In intraday trading, the dollar vaulted above the 115.00 yen barrier for the first time since September 2003, absorbing good options-related selling just ahead of that level.
But the subsequent heavy bout of profit-taking spilled over to dollar selling against other currencies. Stop-loss sell orders and position squaring ahead of a heavy slate of US economic data releases on Friday pushed the greenback back down to where it opened the global session.
"It was fast and forceful," said David Mozina, head of New York foreign exchange strategy at Lehman Brothers in New York, of the dollar's late-day slide.
"But the market is fixated on one thing at the moment and that's the Fed. The Fed has shown no indication it's going to stop raising rates. Spreads at the short end are going to carry on widening in favour of the dollar," he said.
In recent weeks, the Federal Reserve has sent clear signals that it would keep tightening credit conditions to ward off inflation. Higher rates burnish the allure of some dollar-denominated assets such as short-term deposits.
In late trading, the dollar was at 114.35 yen, broadly flat on the day but well off its 25-month high of 115.10 yen hit earlier on Thursday.
Having sagged as low as $1.1915 earlier on Thursday, the euro recovered more than a cent in late trading to change hands at $1.2030, up slightly on the day.
The dollar was little changed against the Swiss franc at 1.2875 francs, while sterling was up 0.1 percent at $1.7555.

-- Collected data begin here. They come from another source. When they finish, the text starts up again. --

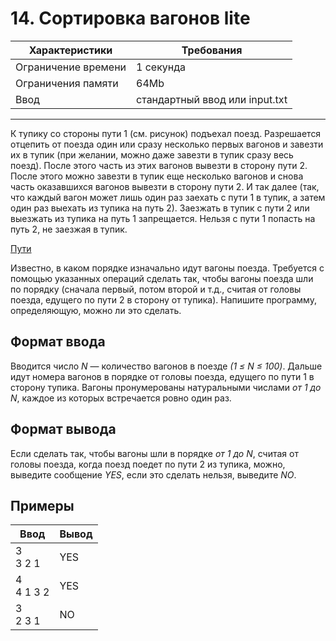 # 14. Сортировка вагонов lite

|Характеристики|Требования|
|---|---|
|Ограничение времени|1 секунда|
|Ограничения памяти|64Mb|
|Ввод|стандартный ввод или input.txt|
---
К тупику со стороны пути 1 (см. рисунок) подъехал поезд. Разрешается отцепить от поезда один или сразу несколько первых вагонов и завезти их в тупик (при желании, можно даже завезти в тупик сразу весь поезд). После этого часть из этих вагонов вывезти в сторону пути 2. После этого можно завезти в тупик еще несколько вагонов и снова часть оказавшихся вагонов вывезти в сторону пути 2. И так далее (так, что каждый вагон может лишь один раз заехать с пути 1 в тупик, а затем один раз выехать из тупика на путь 2). Заезжать в тупик с пути 2 или выезжать из тупика на путь 1 запрещается. Нельзя с пути 1 попасть на путь 2, не заезжая в тупик.

[Пути](image.jpg)

Известно, в каком порядке изначально идут вагоны поезда. Требуется с помощью указанных операций сделать так, чтобы вагоны поезда шли по порядку (сначала первый, потом второй и т.д., считая от головы поезда, едущего по пути 2 в сторону от тупика). Напишите программу, определяющую, можно ли это сделать.

## Формат ввода

Вводится число *N* — количество вагонов в поезде *(1 ≤ N ≤ 100)*. Дальше идут номера вагонов в порядке от головы поезда, едущего по пути 1 в сторону тупика. Вагоны пронумерованы натуральными числами *от 1 до N*, каждое из которых встречается ровно один раз.

## Формат вывода

Если сделать так, чтобы вагоны шли в порядке *от 1 до N*, считая от головы поезда, когда поезд поедет по пути 2 из тупика, можно, выведите сообщение *YES*, если это сделать нельзя, выведите *NO*.

## Примеры

|Ввод|Вывод|
|---|---|
|3<br>3 2 1|YES|
|4<br>4 1 3 2|YES|
|3<br>2 3 1|NO|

Early in New York trading on Thursday, the dollar had extended gains after the Commerce Department said the US trade deficit in August was $59.0 billion.
This wasn't as wide as the $59.5 billion forecast by economists or north of $60 billion, as some had feared.
Last year, the huge US trade deficit was a major drag on the dollar because it raised fears that the US would face difficulty in attracting enough foreign capital to fund it.
Still, this was the third widest trade deficit on record and details showed that overall imports were at record levels, as were imports of oil. Record imports from China of $22.4 billion are bound to keep the US deficit with China on the front burner as a political topic and put a lot of pressure on Washington to get Beijing to move further on currency flexibility, said Rebecca Patterson, currency strategist at J.P. Morgan Chase Bank in New York.
"To the extent that they don't, that's going to raise protectionist rhetoric in Congress, which I think is ultimately dollar-negative," she said.
Traders are now looking to a heavy US economic data slate on Friday, which will include the latest reports on consumer price inflation, retail sales, industrial production and consumer confidence as measured by the University of Michigan.
Some traders said the dollar's late retracement on Thursday was due to position squaring ahead of the barrage of data.